EXERCISE REQUIREMENTS:
The answer should consist solely of the lines from the first one below through the line containing "Brawl: You don't", copied exactly.

AVAILABLE RECORDS:

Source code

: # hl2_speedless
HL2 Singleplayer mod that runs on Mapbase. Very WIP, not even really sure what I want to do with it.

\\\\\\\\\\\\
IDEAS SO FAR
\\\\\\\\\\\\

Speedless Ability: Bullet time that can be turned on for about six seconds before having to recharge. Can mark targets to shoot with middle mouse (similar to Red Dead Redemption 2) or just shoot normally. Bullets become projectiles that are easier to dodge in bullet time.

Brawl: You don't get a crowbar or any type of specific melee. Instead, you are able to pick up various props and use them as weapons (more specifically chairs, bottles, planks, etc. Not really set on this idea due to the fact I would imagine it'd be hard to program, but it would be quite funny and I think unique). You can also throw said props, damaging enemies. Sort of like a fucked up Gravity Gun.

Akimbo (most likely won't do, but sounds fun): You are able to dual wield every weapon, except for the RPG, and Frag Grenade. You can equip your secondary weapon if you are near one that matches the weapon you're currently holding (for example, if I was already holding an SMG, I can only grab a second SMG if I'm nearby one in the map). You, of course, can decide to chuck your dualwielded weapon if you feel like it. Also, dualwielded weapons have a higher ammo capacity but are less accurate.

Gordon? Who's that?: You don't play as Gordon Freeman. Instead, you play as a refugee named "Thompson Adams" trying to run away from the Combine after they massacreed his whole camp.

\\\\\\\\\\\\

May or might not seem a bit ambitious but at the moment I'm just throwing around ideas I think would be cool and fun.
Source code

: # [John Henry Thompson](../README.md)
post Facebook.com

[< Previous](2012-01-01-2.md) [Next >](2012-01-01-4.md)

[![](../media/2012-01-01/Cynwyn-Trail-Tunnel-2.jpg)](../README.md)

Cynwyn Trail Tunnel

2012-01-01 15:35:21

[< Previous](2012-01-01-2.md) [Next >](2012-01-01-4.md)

OUTPUT FOR THIS TASK:
Source code

: # hl2_speedless
HL2 Singleplayer mod that runs on Mapbase. Very WIP, not even really sure what I want to do with it.

\\\\\\\\\\\\
IDEAS SO FAR
\\\\\\\\\\\\

Speedless Ability: Bullet time that can be turned on for about six seconds before having to recharge. Can mark targets to shoot with middle mouse (similar to Red Dead Redemption 2) or just shoot normally. Bullets become projectiles that are easier to dodge in bullet time.

Brawl: You don't get a crowbar or any type of specific melee. Instead, you are able to pick up various props and use them as weapons (more specifically chairs, bottles, planks, etc. Not really set on this idea due to the fact I would imagine it'd be hard to program, but it would be quite funny and I think unique). You can also throw said props, damaging enemies. Sort of like a fucked up Gravity Gun.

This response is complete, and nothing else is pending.